- [Requirement]: Give back all of the data exactly as it appears here.

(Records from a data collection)
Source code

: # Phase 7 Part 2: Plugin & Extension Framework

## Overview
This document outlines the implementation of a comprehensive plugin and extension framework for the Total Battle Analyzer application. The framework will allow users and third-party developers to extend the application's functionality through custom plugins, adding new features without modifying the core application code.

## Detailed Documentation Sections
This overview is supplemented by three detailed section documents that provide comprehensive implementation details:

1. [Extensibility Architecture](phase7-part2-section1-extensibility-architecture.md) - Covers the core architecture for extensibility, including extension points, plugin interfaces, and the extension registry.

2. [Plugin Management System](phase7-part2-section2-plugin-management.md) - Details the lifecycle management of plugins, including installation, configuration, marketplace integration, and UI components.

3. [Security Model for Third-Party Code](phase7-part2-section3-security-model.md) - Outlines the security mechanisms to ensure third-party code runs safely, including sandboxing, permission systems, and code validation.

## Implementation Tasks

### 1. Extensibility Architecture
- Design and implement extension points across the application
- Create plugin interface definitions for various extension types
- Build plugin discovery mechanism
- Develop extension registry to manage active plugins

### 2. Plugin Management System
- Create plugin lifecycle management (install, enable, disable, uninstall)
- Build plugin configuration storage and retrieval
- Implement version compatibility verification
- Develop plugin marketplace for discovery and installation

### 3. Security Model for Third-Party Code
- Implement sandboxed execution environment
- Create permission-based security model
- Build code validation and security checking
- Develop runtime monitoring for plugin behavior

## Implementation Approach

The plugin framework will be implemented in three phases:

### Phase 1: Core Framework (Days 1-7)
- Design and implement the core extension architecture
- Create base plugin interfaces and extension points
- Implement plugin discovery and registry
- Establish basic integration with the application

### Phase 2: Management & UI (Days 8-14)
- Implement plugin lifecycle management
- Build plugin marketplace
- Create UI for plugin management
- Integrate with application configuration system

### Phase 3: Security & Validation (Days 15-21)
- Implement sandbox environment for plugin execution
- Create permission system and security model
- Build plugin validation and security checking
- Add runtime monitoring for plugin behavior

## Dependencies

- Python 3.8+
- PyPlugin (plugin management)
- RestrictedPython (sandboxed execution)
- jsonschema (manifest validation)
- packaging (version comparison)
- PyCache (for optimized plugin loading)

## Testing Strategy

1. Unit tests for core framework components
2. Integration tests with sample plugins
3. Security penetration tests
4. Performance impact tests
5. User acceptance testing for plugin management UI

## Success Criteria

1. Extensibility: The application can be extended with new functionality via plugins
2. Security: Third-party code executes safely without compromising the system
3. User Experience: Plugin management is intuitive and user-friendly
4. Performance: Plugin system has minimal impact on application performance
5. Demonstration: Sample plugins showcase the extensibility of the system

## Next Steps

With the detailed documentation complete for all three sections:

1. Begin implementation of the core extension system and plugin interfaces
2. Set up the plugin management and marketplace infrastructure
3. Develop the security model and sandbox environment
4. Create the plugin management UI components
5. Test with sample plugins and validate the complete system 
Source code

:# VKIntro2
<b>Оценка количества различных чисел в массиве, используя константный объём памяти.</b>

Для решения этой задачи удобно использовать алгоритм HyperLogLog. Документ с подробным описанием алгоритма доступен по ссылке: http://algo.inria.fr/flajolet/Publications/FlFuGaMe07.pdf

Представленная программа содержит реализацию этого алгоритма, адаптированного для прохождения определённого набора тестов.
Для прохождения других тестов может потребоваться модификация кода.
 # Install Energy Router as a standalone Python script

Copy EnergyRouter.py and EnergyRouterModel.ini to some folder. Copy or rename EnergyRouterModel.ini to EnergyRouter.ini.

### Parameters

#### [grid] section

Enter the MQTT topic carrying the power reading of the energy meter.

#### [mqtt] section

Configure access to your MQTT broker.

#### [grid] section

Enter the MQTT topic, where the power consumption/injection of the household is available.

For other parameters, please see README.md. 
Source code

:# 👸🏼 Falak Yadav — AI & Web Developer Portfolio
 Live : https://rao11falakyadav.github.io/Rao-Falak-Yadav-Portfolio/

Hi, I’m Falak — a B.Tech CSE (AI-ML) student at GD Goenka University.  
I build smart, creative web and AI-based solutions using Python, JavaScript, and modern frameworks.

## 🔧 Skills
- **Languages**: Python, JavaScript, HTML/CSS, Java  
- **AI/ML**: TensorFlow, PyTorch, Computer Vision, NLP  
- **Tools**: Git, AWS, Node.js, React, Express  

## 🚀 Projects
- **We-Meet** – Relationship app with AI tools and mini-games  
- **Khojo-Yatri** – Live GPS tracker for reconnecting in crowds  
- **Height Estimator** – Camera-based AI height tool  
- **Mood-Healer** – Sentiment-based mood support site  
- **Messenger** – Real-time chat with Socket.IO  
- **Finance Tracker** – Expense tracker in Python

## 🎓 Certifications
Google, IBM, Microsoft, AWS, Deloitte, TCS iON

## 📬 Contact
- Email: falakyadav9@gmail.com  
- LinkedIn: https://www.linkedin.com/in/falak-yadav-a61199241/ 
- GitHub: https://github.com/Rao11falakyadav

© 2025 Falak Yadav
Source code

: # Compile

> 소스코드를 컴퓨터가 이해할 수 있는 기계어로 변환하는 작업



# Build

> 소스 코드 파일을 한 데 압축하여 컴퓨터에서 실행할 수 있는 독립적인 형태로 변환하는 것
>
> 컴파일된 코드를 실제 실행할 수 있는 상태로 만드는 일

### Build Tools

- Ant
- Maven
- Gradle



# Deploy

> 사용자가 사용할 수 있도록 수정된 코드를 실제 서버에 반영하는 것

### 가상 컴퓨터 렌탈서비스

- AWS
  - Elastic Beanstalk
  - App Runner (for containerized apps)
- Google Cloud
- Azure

- [Response to this task]:
Source code

: # Phase 7 Part 2: Plugin & Extension Framework

## Overview
This document outlines the implementation of a comprehensive plugin and extension framework for the Total Battle Analyzer application. The framework will allow users and third-party developers to extend the application's functionality through custom plugins, adding new features without modifying the core application code.

## Detailed Documentation Sections
This overview is supplemented by three detailed section documents that provide comprehensive implementation details:

1. [Extensibility Architecture](phase7-part2-section1-extensibility-architecture.md) - Covers the core architecture for extensibility, including extension points, plugin interfaces, and the extension registry.

2. [Plugin Management System](phase7-part2-section2-plugin-management.md) - Details the lifecycle management of plugins, including installation, configuration, marketplace integration, and UI components.

3. [Security Model for Third-Party Code](phase7-part2-section3-security-model.md) - Outlines the security mechanisms to ensure third-party code runs safely, including sandboxing, permission systems, and code validation.

## Implementation Tasks

### 1. Extensibility Architecture
- Design and implement extension points across the application
- Create plugin interface definitions for various extension types
- Build plugin discovery mechanism
- Develop extension registry to manage active plugins

### 2. Plugin Management System
- Create plugin lifecycle management (install, enable, disable, uninstall)
- Build plugin configuration storage and retrieval
- Implement version compatibility verification
- Develop plugin marketplace for discovery and installation

### 3. Security Model for Third-Party Code
- Implement sandboxed execution environment
- Create permission-based security model
- Build code validation and security checking
- Develop runtime monitoring for plugin behavior

## Implementation Approach

The plugin framework will be implemented in three phases:

### Phase 1: Core Framework (Days 1-7)
- Design and implement the core extension architecture
- Create base plugin interfaces and extension points
- Implement plugin discovery and registry
- Establish basic integration with the application

### Phase 2: Management & UI (Days 8-14)
- Implement plugin lifecycle management
- Build plugin marketplace
- Create UI for plugin management
- Integrate with application configuration system

### Phase 3: Security & Validation (Days 15-21)
- Implement sandbox environment for plugin execution
- Create permission system and security model
- Build plugin validation and security checking
- Add runtime monitoring for plugin behavior

## Dependencies

- Python 3.8+
- PyPlugin (plugin management)
- RestrictedPython (sandboxed execution)
- jsonschema (manifest validation)
- packaging (version comparison)
- PyCache (for optimized plugin loading)

## Testing Strategy

1. Unit tests for core framework components
2. Integration tests with sample plugins
3. Security penetration tests
4. Performance impact tests
5. User acceptance testing for plugin management UI

## Success Criteria

1. Extensibility: The application can be extended with new functionality via plugins
2. Security: Third-party code executes safely without compromising the system
3. User Experience: Plugin management is intuitive and user-friendly
4. Performance: Plugin system has minimal impact on application performance
5. Demonstration: Sample plugins showcase the extensibility of the system

## Next Steps

With the detailed documentation complete for all three sections:

1. Begin implementation of the core extension system and plugin interfaces
2. Set up the plugin management and marketplace infrastructure
3. Develop the security model and sandbox environment
4. Create the plugin management UI components
5. Test with sample plugins and validate the complete system 
Source code

:# VKIntro2
<b>Оценка количества различных чисел в массиве, используя константный объём памяти.</b>

Для решения этой задачи удобно использовать алгоритм HyperLogLog. Документ с подробным описанием алгоритма доступен по ссылке: http://algo.inria.fr/flajolet/Publications/FlFuGaMe07.pdf

Представленная программа содержит реализацию этого алгоритма, адаптированного для прохождения определённого набора тестов.
Для прохождения других тестов может потребоваться модификация кода.
 # Install Energy Router as a standalone Python script

Copy EnergyRouter.py and EnergyRouterModel.ini to some folder. Copy or rename EnergyRouterModel.ini to EnergyRouter.ini.

### Parameters

#### [grid] section

Enter the MQTT topic carrying the power reading of the energy meter.

#### [mqtt] section

Configure access to your MQTT broker.

#### [grid] section

Enter the MQTT topic, where the power consumption/injection of the household is available.

For other parameters, please see README.md. 
Source code

:# 👸🏼 Falak Yadav — AI & Web Developer Portfolio
 Live : https://rao11falakyadav.github.io/Rao-Falak-Yadav-Portfolio/

Hi, I’m Falak — a B.Tech CSE (AI-ML) student at GD Goenka University.  
I build smart, creative web and AI-based solutions using Python, JavaScript, and modern frameworks.

## 🔧 Skills
- **Languages**: Python, JavaScript, HTML/CSS, Java  
- **AI/ML**: TensorFlow, PyTorch, Computer Vision, NLP  
- **Tools**: Git, AWS, Node.js, React, Express  

## 🚀 Projects
- **We-Meet** – Relationship app with AI tools and mini-games  
- **Khojo-Yatri** – Live GPS tracker for reconnecting in crowds  
- **Height Estimator** – Camera-based AI height tool  
- **Mood-Healer** – Sentiment-based mood support site  
- **Messenger** – Real-time chat with Socket.IO  
- **Finance Tracker** – Expense tracker in Python

## 🎓 Certifications
Google, IBM, Microsoft, AWS, Deloitte, TCS iON

## 📬 Contact
- Email: falakyadav9@gmail.com  
- LinkedIn: https://www.linkedin.com/in/falak-yadav-a61199241/ 
- GitHub: https://github.com/Rao11falakyadav

© 2025 Falak Yadav
Source code

: # Compile

> 소스코드를 컴퓨터가 이해할 수 있는 기계어로 변환하는 작업



# Build

> 소스 코드 파일을 한 데 압축하여 컴퓨터에서 실행할 수 있는 독립적인 형태로 변환하는 것
>
> 컴파일된 코드를 실제 실행할 수 있는 상태로 만드는 일

### Build Tools

- Ant
- Maven
- Gradle



# Deploy

> 사용자가 사용할 수 있도록 수정된 코드를 실제 서버에 반영하는 것

### 가상 컴퓨터 렌탈서비스

- AWS
  - Elastic Beanstalk
  - App Runner (for containerized apps)
- Google Cloud
- Azure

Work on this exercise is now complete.